Exercise description> Bring together copies of the lines in the data below that contain the word "SERVERNAME".
*** Listed entries Section Begins ***
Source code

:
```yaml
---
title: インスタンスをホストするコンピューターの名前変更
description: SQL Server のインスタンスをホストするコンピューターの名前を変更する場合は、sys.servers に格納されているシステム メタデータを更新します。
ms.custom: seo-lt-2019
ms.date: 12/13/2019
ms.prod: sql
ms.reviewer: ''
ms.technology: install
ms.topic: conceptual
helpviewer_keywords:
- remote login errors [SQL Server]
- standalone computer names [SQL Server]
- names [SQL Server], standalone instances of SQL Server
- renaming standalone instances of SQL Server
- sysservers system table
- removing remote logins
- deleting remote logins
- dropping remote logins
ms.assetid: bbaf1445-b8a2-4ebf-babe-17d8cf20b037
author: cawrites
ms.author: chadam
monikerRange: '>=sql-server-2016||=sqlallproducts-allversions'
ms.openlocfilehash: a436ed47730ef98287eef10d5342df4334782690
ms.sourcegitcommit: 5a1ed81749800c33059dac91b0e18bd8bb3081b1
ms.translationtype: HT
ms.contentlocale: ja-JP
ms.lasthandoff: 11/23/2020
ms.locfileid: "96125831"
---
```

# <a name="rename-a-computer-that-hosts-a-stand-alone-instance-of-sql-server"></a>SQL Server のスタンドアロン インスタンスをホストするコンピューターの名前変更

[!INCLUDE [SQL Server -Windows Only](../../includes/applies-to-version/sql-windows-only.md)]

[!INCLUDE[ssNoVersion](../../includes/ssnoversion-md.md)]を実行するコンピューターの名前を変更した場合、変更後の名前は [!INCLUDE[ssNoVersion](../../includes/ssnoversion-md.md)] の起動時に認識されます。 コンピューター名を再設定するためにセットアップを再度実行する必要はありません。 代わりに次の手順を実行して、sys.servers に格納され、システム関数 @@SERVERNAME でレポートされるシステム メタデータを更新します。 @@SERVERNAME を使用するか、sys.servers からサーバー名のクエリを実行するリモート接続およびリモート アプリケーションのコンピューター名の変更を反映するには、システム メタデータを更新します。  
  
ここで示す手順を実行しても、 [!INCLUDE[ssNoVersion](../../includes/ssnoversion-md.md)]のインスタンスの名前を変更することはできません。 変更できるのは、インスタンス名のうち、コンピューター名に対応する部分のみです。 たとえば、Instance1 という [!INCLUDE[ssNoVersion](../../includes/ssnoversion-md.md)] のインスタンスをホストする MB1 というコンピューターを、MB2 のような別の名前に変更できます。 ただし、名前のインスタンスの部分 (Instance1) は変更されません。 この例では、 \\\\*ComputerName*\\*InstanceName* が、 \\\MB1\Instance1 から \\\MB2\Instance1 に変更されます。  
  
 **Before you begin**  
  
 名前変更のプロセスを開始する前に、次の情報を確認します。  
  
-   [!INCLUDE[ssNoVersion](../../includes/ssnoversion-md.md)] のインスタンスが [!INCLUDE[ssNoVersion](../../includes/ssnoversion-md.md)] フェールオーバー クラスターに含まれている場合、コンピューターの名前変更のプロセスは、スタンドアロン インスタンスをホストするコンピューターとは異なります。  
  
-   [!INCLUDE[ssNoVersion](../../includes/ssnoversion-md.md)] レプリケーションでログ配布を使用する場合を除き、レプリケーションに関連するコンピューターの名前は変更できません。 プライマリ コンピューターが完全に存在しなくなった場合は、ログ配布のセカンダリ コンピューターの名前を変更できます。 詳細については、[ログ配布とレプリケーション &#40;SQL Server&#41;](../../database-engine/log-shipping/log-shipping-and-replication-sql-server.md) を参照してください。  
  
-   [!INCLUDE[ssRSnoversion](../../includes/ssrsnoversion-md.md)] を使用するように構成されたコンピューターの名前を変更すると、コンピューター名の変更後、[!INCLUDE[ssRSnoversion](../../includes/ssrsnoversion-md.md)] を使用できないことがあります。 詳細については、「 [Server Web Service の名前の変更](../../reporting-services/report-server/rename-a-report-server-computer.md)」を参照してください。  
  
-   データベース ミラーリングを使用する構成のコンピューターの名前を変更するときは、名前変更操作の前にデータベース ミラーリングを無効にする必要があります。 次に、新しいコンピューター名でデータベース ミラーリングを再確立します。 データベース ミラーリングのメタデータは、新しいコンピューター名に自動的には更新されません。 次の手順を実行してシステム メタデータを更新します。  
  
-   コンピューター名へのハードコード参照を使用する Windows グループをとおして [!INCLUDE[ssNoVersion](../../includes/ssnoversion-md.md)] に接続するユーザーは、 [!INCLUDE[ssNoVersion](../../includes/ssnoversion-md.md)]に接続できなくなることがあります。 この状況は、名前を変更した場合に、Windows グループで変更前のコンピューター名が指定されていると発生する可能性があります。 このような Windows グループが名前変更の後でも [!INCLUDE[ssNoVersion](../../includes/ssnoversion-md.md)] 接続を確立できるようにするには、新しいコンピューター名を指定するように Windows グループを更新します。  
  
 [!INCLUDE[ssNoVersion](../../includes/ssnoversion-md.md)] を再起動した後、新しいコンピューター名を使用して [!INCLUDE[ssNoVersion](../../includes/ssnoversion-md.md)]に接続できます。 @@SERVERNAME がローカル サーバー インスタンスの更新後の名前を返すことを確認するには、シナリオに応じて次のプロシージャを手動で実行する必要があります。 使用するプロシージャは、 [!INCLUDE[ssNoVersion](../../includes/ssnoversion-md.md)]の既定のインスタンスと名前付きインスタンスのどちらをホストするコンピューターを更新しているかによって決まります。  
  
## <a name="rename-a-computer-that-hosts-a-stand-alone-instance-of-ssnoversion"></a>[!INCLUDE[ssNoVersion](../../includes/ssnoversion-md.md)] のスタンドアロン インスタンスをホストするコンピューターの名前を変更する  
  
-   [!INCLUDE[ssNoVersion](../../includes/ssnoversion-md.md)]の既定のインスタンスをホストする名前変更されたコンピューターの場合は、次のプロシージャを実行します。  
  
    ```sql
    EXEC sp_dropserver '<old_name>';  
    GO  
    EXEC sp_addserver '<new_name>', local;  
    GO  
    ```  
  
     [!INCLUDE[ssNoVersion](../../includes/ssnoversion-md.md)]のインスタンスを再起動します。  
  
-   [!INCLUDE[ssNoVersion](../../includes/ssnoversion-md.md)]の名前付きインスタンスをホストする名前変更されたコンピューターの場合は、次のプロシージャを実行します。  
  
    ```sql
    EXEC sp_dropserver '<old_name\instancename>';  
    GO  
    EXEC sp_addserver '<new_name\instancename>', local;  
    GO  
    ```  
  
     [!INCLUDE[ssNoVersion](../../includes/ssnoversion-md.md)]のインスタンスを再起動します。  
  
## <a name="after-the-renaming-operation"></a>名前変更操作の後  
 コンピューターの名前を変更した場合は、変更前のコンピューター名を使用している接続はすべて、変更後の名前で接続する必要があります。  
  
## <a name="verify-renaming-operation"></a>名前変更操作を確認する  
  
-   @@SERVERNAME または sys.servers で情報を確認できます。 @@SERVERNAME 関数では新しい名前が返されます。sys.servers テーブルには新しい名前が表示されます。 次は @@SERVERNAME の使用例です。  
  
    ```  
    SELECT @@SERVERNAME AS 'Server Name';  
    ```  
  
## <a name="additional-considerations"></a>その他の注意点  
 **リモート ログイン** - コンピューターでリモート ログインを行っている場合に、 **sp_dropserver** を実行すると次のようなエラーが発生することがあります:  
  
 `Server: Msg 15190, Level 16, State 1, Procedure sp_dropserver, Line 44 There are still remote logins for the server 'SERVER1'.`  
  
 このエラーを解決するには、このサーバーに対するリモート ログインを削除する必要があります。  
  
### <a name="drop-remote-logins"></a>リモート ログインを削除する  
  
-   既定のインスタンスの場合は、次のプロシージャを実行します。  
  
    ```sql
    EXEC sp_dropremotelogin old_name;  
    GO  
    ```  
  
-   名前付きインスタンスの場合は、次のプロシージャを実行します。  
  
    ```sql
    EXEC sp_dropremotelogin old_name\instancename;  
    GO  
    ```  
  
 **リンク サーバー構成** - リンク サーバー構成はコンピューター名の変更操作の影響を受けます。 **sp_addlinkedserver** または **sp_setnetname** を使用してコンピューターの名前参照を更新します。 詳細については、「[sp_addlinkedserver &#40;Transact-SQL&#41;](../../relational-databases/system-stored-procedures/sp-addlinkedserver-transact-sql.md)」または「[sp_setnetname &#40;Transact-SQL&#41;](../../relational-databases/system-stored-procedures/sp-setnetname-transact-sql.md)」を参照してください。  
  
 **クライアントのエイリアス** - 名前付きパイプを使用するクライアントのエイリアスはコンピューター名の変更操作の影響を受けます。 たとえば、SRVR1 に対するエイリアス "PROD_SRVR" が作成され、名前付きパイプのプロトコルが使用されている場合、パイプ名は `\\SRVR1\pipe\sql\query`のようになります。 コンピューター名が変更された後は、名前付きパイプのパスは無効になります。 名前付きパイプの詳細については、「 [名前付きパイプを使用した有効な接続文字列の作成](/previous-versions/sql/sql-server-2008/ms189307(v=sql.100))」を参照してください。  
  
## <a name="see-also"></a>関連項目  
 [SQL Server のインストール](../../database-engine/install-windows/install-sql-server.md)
*** Listed entries Section Ends ***
*** Listed entries Section Begins ***
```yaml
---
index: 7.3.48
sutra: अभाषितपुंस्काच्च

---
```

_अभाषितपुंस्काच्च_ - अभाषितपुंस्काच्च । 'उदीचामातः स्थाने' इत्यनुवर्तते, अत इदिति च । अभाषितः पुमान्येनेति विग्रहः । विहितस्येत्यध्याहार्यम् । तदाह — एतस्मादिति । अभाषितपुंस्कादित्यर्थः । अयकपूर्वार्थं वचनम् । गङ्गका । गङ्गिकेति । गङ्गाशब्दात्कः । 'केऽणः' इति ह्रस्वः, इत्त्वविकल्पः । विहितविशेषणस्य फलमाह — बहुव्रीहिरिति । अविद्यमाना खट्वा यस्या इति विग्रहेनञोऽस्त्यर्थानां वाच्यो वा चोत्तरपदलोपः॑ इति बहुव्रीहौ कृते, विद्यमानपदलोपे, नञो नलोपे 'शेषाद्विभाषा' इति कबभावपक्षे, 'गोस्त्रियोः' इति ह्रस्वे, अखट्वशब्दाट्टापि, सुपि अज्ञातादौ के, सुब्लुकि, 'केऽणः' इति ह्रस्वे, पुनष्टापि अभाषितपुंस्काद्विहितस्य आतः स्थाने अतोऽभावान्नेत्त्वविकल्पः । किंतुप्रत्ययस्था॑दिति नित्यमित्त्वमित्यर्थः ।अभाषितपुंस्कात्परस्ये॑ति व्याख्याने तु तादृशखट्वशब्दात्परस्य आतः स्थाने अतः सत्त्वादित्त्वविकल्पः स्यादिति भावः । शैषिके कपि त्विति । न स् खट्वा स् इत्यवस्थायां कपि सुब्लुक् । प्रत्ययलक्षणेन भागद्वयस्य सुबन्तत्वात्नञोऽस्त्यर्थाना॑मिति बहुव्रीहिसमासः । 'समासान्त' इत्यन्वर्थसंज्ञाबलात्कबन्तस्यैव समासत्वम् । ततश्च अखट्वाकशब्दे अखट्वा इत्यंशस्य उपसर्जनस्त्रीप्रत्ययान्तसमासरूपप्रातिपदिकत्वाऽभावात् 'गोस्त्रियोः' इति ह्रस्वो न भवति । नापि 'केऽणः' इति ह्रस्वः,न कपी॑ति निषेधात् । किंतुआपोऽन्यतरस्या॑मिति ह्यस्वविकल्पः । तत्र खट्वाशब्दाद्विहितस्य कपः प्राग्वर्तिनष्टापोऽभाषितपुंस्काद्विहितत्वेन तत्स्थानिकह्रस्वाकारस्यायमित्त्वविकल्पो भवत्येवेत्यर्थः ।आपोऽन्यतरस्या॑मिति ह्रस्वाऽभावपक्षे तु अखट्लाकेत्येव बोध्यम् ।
*** Listed entries Section Ends ***
Written response>
[!INCLUDE[ssNoVersion](../../includes/ssnoversion-md.md)]を実行するコンピューターの名前を変更した場合、変更後の名前は [!INCLUDE[ssNoVersion](../../includes/ssnoversion-md.md)] の起動時に認識されます。 コンピューター名を再設定するためにセットアップを再度実行する必要はありません。 代わりに次の手順を実行して、sys.servers に格納され、システム関数 @@SERVERNAME でレポートされるシステム メタデータを更新します。 @@SERVERNAME を使用するか、sys.servers からサーバー名のクエリを実行するリモート接続およびリモート アプリケーションのコンピューター名の変更を反映するには、システム メタデータを更新します。  
 [!INCLUDE[ssNoVersion](../../includes/ssnoversion-md.md)] を再起動した後、新しいコンピューター名を使用して [!INCLUDE[ssNoVersion](../../includes/ssnoversion-md.md)]に接続できます。 @@SERVERNAME がローカル サーバー インスタンスの更新後の名前を返すことを確認するには、シナリオに応じて次のプロシージャを手動で実行する必要があります。 使用するプロシージャは、 [!INCLUDE[ssNoVersion](../../includes/ssnoversion-md.md)]の既定のインスタンスと名前付きインスタンスのどちらをホストするコンピューターを更新しているかによって決まります。  
-   @@SERVERNAME または sys.servers で情報を確認できます。 @@SERVERNAME 関数では新しい名前が返されます。sys.servers テーブルには新しい名前が表示されます。 次は @@SERVERNAME の使用例です。  
    SELECT @@SERVERNAME AS 'Server Name';  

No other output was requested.